Ganhadora do Prêmio Jabuti pela coletânea de contos Olhos D’Agua, nome da emocionante história de abertura, Conceição Evaristo tece edificantes tramas de idosos, mulheres, crianças, geralmente alijados dos processos que engendram a nossa sociedade interligada pelos fios da corrupção, da desigualdade social e do desamparo. São personagens com existências melancólicas, mas também guiadas por fios de esperanças. Inspirada pelo fascinante mundo poético, a cineasta iniciante Taís Amordivino entrega o seu corpo e a sua alma para arrancar, sem forçar a barra, possíveis lágrimas do espectador.

Tal como nos contos do livro, Motriz começa com pequenos gestos e situações imprecisas que vão ganhando notoriedade, fluxo e movimento ao passo que a narrativa avança. Com proposta de adaptação que foge do equivocado ideal de “fidelidade” ao texto ponto de partida, a produção emula alguns elementos do conto e consegue trazer uma reflexão própria. No conto de Conceição Evaristo, a narradora nos apresenta a uma mulher que vive envolta numa redoma de imagens da mãe, instantes que nos remetem aos meandros de sua memória. Uma memória erguida por momentos de alegrias e tristezas, lágrimas e largos sorrisos, histórias individuais que podem perfeitamente, tal como no conto literário, ser representação simbólica de tantas outras mulheres em situações similares.

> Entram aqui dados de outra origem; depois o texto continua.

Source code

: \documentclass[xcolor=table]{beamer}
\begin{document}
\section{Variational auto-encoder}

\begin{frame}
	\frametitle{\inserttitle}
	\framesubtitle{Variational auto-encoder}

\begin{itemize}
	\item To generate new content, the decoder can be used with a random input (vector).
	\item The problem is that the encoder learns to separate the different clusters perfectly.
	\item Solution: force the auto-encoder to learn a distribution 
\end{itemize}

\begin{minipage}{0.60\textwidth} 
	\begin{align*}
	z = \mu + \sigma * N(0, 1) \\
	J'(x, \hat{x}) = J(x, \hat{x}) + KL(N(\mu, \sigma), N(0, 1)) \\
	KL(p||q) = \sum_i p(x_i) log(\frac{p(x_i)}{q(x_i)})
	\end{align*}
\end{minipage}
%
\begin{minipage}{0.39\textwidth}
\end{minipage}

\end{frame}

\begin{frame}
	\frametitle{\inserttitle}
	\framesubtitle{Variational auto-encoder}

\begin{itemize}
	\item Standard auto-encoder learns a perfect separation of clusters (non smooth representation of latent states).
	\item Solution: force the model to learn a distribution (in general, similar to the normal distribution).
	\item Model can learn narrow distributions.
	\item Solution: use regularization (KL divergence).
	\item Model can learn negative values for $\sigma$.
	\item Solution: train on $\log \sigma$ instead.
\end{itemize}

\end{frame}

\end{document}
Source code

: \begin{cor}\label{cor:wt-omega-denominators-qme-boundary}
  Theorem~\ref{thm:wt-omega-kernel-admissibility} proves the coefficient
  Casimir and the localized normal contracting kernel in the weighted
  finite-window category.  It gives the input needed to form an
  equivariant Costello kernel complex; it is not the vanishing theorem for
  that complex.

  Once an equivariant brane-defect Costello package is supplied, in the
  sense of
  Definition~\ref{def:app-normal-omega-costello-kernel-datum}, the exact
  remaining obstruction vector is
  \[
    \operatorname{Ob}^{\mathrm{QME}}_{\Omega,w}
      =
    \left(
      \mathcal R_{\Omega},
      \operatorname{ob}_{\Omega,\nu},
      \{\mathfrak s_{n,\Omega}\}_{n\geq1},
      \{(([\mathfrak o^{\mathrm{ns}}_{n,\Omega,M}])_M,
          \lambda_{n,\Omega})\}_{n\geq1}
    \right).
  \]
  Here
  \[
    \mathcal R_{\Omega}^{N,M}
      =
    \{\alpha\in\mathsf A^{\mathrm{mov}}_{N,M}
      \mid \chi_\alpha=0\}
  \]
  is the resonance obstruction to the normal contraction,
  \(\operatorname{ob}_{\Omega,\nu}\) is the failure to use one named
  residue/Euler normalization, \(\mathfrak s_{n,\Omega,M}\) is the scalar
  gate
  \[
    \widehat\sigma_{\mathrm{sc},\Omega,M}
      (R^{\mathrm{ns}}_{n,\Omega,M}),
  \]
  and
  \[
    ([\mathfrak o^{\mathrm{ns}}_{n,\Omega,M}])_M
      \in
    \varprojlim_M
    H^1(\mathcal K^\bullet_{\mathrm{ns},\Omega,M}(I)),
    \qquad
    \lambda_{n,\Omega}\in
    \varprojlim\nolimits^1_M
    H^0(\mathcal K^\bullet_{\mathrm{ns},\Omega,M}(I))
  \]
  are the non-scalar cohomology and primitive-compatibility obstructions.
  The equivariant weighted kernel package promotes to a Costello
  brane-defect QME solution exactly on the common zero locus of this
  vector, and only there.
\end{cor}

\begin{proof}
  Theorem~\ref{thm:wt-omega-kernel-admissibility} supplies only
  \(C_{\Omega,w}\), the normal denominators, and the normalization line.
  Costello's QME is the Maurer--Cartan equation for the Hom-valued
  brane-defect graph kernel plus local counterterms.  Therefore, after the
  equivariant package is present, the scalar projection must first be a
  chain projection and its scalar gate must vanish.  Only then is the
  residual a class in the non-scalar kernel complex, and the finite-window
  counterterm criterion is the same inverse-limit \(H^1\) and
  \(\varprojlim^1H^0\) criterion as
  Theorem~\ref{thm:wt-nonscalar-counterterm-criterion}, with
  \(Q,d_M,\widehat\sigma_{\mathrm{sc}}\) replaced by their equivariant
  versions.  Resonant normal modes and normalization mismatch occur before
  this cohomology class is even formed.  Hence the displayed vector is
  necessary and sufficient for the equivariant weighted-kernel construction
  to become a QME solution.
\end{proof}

Com enquadramentos fixos e movimentação intimista, a câmera capta alguns instantes de Nilzabete Oliveira Santos: seu cotidiano, o café da manhã, os afazeres domésticos, os seus momentos de distração, os sonhos e traumas, as alegrias e tristezas de uma mulher que não acredita mais no caloroso sentimento de paixão, algo que ela alega ser fruto de sua juventude. Hoje ela vive das lembranças, do orgulho da filha que saiu de casa para se tornar uma “cinderela baiana”, estudante de Cinema e Vídeo em Salvador, capital da Bahia, área cheia de inseguranças e imprecisões.

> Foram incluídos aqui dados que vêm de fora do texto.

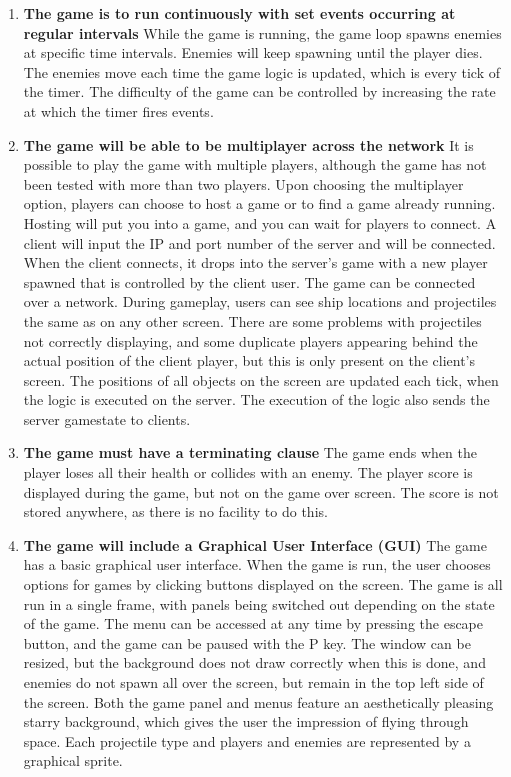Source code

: \begin{enumerate}
\item \textbf{The game is to run continuously with set events occurring at regular intervals}
While the game is running, the game loop spawns enemies at specific time intervals. Enemies will keep spawning until the player dies. The enemies move each time the game logic is updated, which is every tick of the timer. The difficulty of the game can be controlled by increasing the rate at which the timer fires events.
\item \textbf{The game will be able to be multiplayer across the network}
It is possible to play the game with multiple players, although the game has not been tested with more than two players. Upon choosing the multiplayer option, players can choose to host a game or to find a game already running. Hosting will put you into a game, and you can wait for players to connect. A client will input the IP and port number of the server and will be connected. When the client connects, it drops into the server's game with a new player spawned that is controlled by the client user. The game can be connected over a network. During gameplay, users can see ship locations and projectiles the same as on any other screen. There are some problems with projectiles not correctly displaying, and some duplicate players appearing behind the actual position of the client player, but this is only present on the client's screen. The positions of all objects on the screen are updated each tick, when the logic is executed on the server. The execution of the logic also sends the server gamestate to clients.
\item \textbf{The game must have a terminating clause}
The game ends when the player loses all their health or collides with an enemy. The player score is displayed during the game, but not on the game over screen. The score is not stored anywhere, as there is no facility to do this.
\item \textbf{The game will include a Graphical User Interface (GUI)}
The game has a basic graphical user interface. When the game is run, the user chooses options for games by clicking buttons displayed on the screen. The game is all run in a single frame, with panels being switched out depending on the state of the game. The menu can be accessed at any time by pressing the escape button, and the game can be paused with the P key. The window can be resized, but the background does not draw correctly when this is done, and enemies do not spawn all over the screen, but remain in the top left side of the screen. Both the game panel and menus feature an aesthetically pleasing starry background, which gives the user the impression of flying through space. Each projectile type and players and enemies are represented by a graphical sprite.
\end{enumerate}
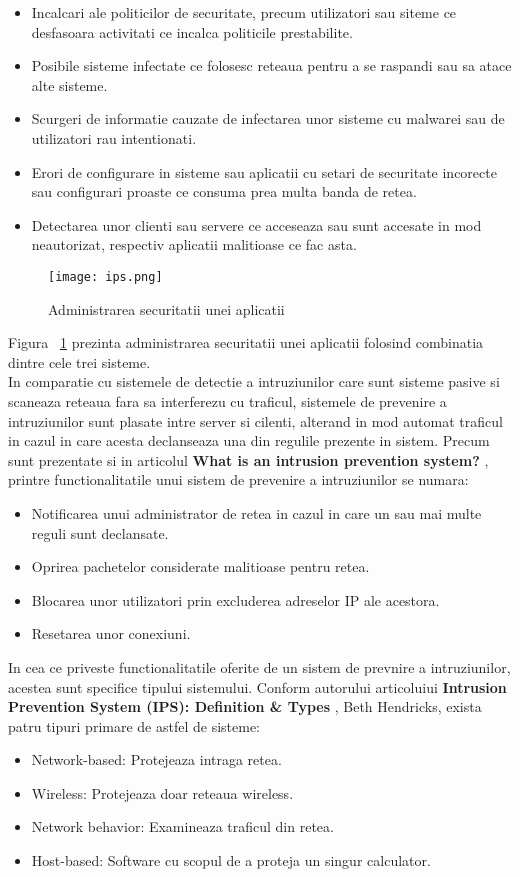 \begin{itemize}
	\item Incalcari ale politicilor de securitate, precum utilizatori sau siteme ce desfasoara activitati ce incalca politicile prestabilite.
	\item Posibile sisteme infectate ce folosesc reteaua pentru a se raspandi sau sa atace alte sisteme.
	\item Scurgeri de informatie cauzate de infectarea unor sisteme cu malwarei sau de utilizatori rau intentionati.
	\item Erori de configurare in sisteme sau aplicatii cu setari de securitate incorecte sau configurari proaste ce consuma prea multa banda de retea.
	\item Detectarea unor clienti sau servere ce acceseaza sau sunt accesate in mod neautorizat, respectiv aplicatii malitioase ce fac asta.
\end{itemize}
\begin{figure}[h]
	\centering
	\texttt{[image: ips.png]}
	\caption{Administrarea securitatii unei aplicatii}
	\label{fig:ips-example}
\end{figure}

Figura ~\ref{fig:ips-example} prezinta administrarea securitatii unei aplicatii folosind combinatia dintre cele trei sisteme. \\

In comparatie cu sistemele de detectie a intruziunilor care sunt sisteme pasive si scaneaza reteaua fara sa interferezu cu traficul, sistemele de prevenire a intruziunilor sunt plasate intre server si cilenti, alterand in mod automat traficul in cazul in care acesta declanseaza una din regulile prezente in sistem. Precum sunt prezentate si in articolul \textbf{What is an intrusion prevention system?} \cite{what_is_ips}, printre functionalitatile unui sistem de prevenire a intruziunilor se numara:
\begin{itemize}
	\item Notificarea unui administrator de retea in cazul in care un sau mai multe reguli sunt declansate.
	\item Oprirea pachetelor considerate malitioase pentru retea.
	\item Blocarea unor utilizatori prin excluderea adreselor IP ale acestora.
	\item Resetarea unor conexiuni.
\end{itemize}

In cea ce priveste functionalitatile oferite de un sistem de prevnire a intruziunilor, acestea sunt specifice tipului sistemului. Conform autorului articoluiui \textbf{Intrusion Prevention System (IPS): Definition \& Types} \cite{ips_types}, Beth Hendricks, exista patru tipuri primare de astfel de sisteme:
\begin{itemize}
	\item Network-based: Protejeaza intraga retea.
	\item Wireless: Protejeaza doar reteaua wireless.
	\item Network behavior: Examineaza traficul din retea.
	\item Host-based: Software cu scopul de a proteja un singur calculator.
\end{itemize}

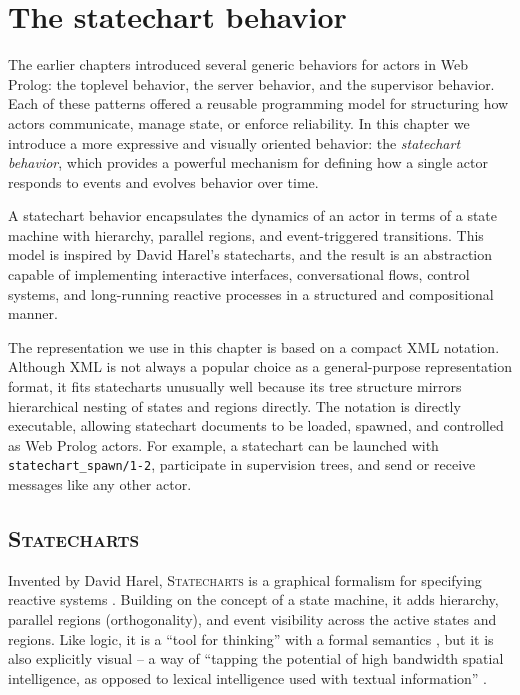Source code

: \chapter{The statechart behavior}
\label{sec:web-prolog-statechart-behavior}

The earlier chapters introduced several generic behaviors for actors in Web Prolog: the toplevel behavior, the server behavior, and the supervisor behavior. Each of these patterns offered a reusable programming model for structuring how actors communicate, manage state, or enforce reliability. In this chapter we introduce a more expressive and visually oriented behavior: the \emph{statechart behavior}, which provides a powerful mechanism for defining how a single actor responds to events and evolves behavior over time.

A statechart behavior encapsulates the dynamics of an actor in terms of a state machine with hierarchy, parallel regions, and event-triggered transitions. This model is inspired by David Harel's statecharts, and the result is an abstraction capable of implementing interactive interfaces, conversational flows, control systems, and long-running reactive processes in a structured and compositional manner.

The representation we use in this chapter is based on a compact XML notation. Although XML is not always a popular choice as a general-purpose representation format, it fits statecharts unusually well because its tree structure mirrors hierarchical nesting of states and regions directly. The notation is directly executable, allowing statechart documents to be loaded, spawned, and controlled as Web Prolog actors. For example, a statechart can be launched with \texttt{statechart\_spawn/1-2}, participate in supervision trees, and send or receive messages like any other actor.


\section{\textsc{Statecharts}}\label{sec:statecharts-behavior}

\noindent Invented by David Harel, \textsc{Statecharts} is a graphical formalism for specifying reactive systems \cite{DBLP:journals/scp/Harel87}. Building on the concept of a state machine, it adds hierarchy, parallel regions (orthogonality), and event visibility across the active states and regions.
Like logic, it is a ``tool for thinking'' with a formal semantics \cite{harel1996semantics}, but it is also explicitly visual -- a way of ``tapping the potential of high bandwidth spatial intelligence, as opposed to lexical intelligence used with textual information'' \cite{samek2002practical}.

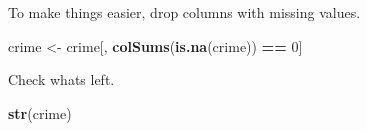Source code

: \documentclass[
]{article}
\newenvironment{Shaded}{\begin{snugshade}}{\end{snugshade}}
\newcommand{\DecValTok}[1]{\textcolor[rgb]{0.00,0.00,0.81}{#1}}
\newcommand{\FunctionTok}[1]{\textcolor[rgb]{0.13,0.29,0.53}{\textbf{#1}}}
\newcommand{\NormalTok}[1]{#1}
\newcommand{\OtherTok}[1]{\textcolor[rgb]{0.56,0.35,0.01}{#1}}
\newcommand{\SpecialCharTok}[1]{\textcolor[rgb]{0.81,0.36,0.00}{\textbf{#1}}}
\begin{document}
To make things easier, drop columns with missing values.

\begin{Shaded}
\begin{Highlighting}[]
\NormalTok{crime }\OtherTok{\textless{}{-}}\NormalTok{ crime[, }\FunctionTok{colSums}\NormalTok{(}\FunctionTok{is.na}\NormalTok{(crime)) }\SpecialCharTok{==} \DecValTok{0}\NormalTok{]}
\end{Highlighting}
\end{Shaded}

Check whats left.

\begin{Shaded}
\begin{Highlighting}[]
\FunctionTok{str}\NormalTok{(crime)}
\end{Highlighting}
\end{Shaded}
\end{document}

Em suas lembranças também habita Grasiele, filha de Nilzabete e irmã da cineasta, falecida por conta de um problema de saúde (meningite), em 2012, situação que mexeu com a vida da personagem, fazendo-a sair de Salvador para morar em Minas Gerais, tendo em vista cuidar de sua mãe, a idosa Odília Maria dos Santos, a “matriz” dessa rede de mulheres, energizada pela “motriz” que é Nilzabete Santos, uma mulher que provoca “saudades” em Taís Amor Divino, potência para as imagens em movimento erguidas pelo roteiro também assinado pela jovem cineasta. A condução musical, guiada pela dupla formada por Matheus Aragão e Felipe Aragão, é um recurso que se faz importante, pois acompanha as imagens realizadas entre 2016 e 2017 em Jordânia, interior de Minas Gerais, um município fundado em 1948, com população de pouco mais de 10 mil habitantes.

Motriz não é esteticamente excepcional, cabe ressaltar. Está longe disso. Talvez um orçamento um pouco maior e mais maturidade da cineasta empregassem ao filme uma linha narrativa que fizesse dialogar com uma fatia maior de público, indo além dos eventos entre os pares cinematográficos e as exibições em festivais. Neste quesito, entretanto, adentro num impasse. Será que é esse o interesse da cineasta? Talvez ela tenha consciência do feixe mais restrito de pessoas que contemplarão seus filmes, exercícios iniciais de uma carreira que pode ser promissora, basta a jovem cineasta se mostra habilidosa nos jogos do campo de produção cinematográfica ainda predominantemente masculino, branco e heterossexual.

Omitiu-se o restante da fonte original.